### WHAT TO WORK ON
Your job here is to restate every record exactly, pictures excluded.

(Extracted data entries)
......

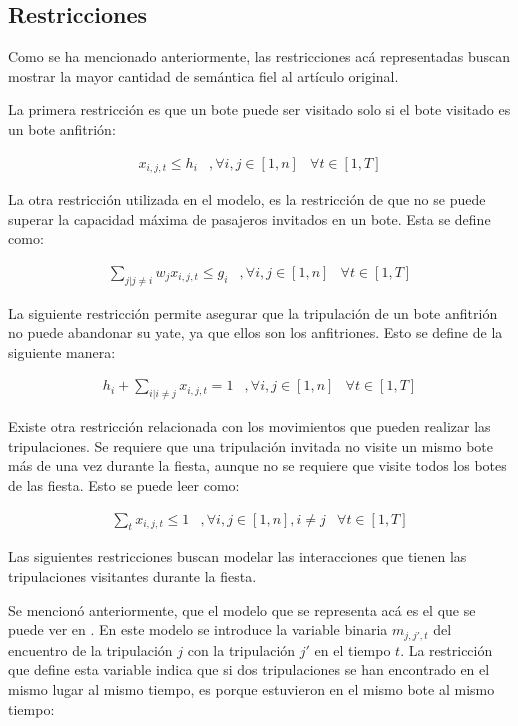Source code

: \documentclass[letter, 10pt]{article}
\begin{document}
\subsection{Restricciones}
Como se ha mencionado anteriormente, las restricciones acá representadas buscan mostrar la mayor cantidad de semántica fiel al artículo original.

La primera restricción es que un bote puede ser visitado solo si el bote visitado es un bote anfitrión:

\begin{eqnarray}
x_{i,j,t} \leq h_i & , \forall i,j \in [1,n] & \forall t \in [1,T]
\end{eqnarray}

La otra restricción utilizada en el modelo, es la restricción de que no se puede superar la capacidad máxima de pasajeros invitados en un bote. Esta se define como:

\begin{eqnarray}
\sum_{j|j\neq i} w_jx_{i,j,t} \leq g_i & , \forall i,j \in [1,n] & \forall t \in [1,T]
\end{eqnarray}

La siguiente restricción permite asegurar que la tripulación de un bote anfitrión no puede abandonar su yate, ya que ellos son los anfitriones. Esto se define de la siguiente manera:

\begin{eqnarray}
h_i + \sum_{i|i\neq j}x_{i,j,t} = 1 & , \forall i,j \in [1,n] & \forall t \in [1,T]
\end{eqnarray}

Existe otra restricción relacionada con los movimientos que pueden realizar las tripulaciones. Se requiere que una tripulación invitada no visite un mismo bote más de una vez durante la fiesta, aunque no se requiere que visite todos los botes de las fiesta. Esto se puede leer como:

\begin{eqnarray}
\sum_tx_{i,j,t} \leq 1 & , \forall i,j \in [1,n], i \neq j & \forall t \in [1,T]
\end{eqnarray}

Las siguientes restricciones buscan modelar las interacciones que tienen las tripulaciones visitantes durante la fiesta.

Se mencionó anteriormente, que el modelo que se representa acá es el que se puede ver en \cite{PPPAsMIP}. En este modelo se introduce la variable binaria $m_{j,j',t}$ del encuentro de la tripulación $j$ con la tripulación $j'$ en el tiempo $t$. La restricción que define esta variable indica que si dos tripulaciones se han encontrado en el mismo lugar al mismo tiempo, es porque estuvieron en el mismo bote al mismo tiempo:
\end{document}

......

### EXERCISE RESPONSE
Source code

: \documentclass[letter, 10pt]{article}
\begin{document}
\subsection{Restricciones}
Como se ha mencionado anteriormente, las restricciones acá representadas buscan mostrar la mayor cantidad de semántica fiel al artículo original.

La primera restricción es que un bote puede ser visitado solo si el bote visitado es un bote anfitrión:

\begin{eqnarray}
x_{i,j,t} \leq h_i & , \forall i,j \in [1,n] & \forall t \in [1,T]
\end{eqnarray}

La otra restricción utilizada en el modelo, es la restricción de que no se puede superar la capacidad máxima de pasajeros invitados en un bote. Esta se define como:

\begin{eqnarray}
\sum_{j|j\neq i} w_jx_{i,j,t} \leq g_i & , \forall i,j \in [1,n] & \forall t \in [1,T]
\end{eqnarray}

La siguiente restricción permite asegurar que la tripulación de un bote anfitrión no puede abandonar su yate, ya que ellos son los anfitriones. Esto se define de la siguiente manera:

\begin{eqnarray}
h_i + \sum_{i|i\neq j}x_{i,j,t} = 1 & , \forall i,j \in [1,n] & \forall t \in [1,T]
\end{eqnarray}

Existe otra restricción relacionada con los movimientos que pueden realizar las tripulaciones. Se requiere que una tripulación invitada no visite un mismo bote más de una vez durante la fiesta, aunque no se requiere que visite todos los botes de las fiesta. Esto se puede leer como:

\begin{eqnarray}
\sum_tx_{i,j,t} \leq 1 & , \forall i,j \in [1,n], i \neq j & \forall t \in [1,T]
\end{eqnarray}

Las siguientes restricciones buscan modelar las interacciones que tienen las tripulaciones visitantes durante la fiesta.

Se mencionó anteriormente, que el modelo que se representa acá es el que se puede ver en \cite{PPPAsMIP}. En este modelo se introduce la variable binaria $m_{j,j',t}$ del encuentro de la tripulación $j$ con la tripulación $j'$ en el tiempo $t$. La restricción que define esta variable indica que si dos tripulaciones se han encontrado en el mismo lugar al mismo tiempo, es porque estuvieron en el mismo bote al mismo tiempo:
\end{document}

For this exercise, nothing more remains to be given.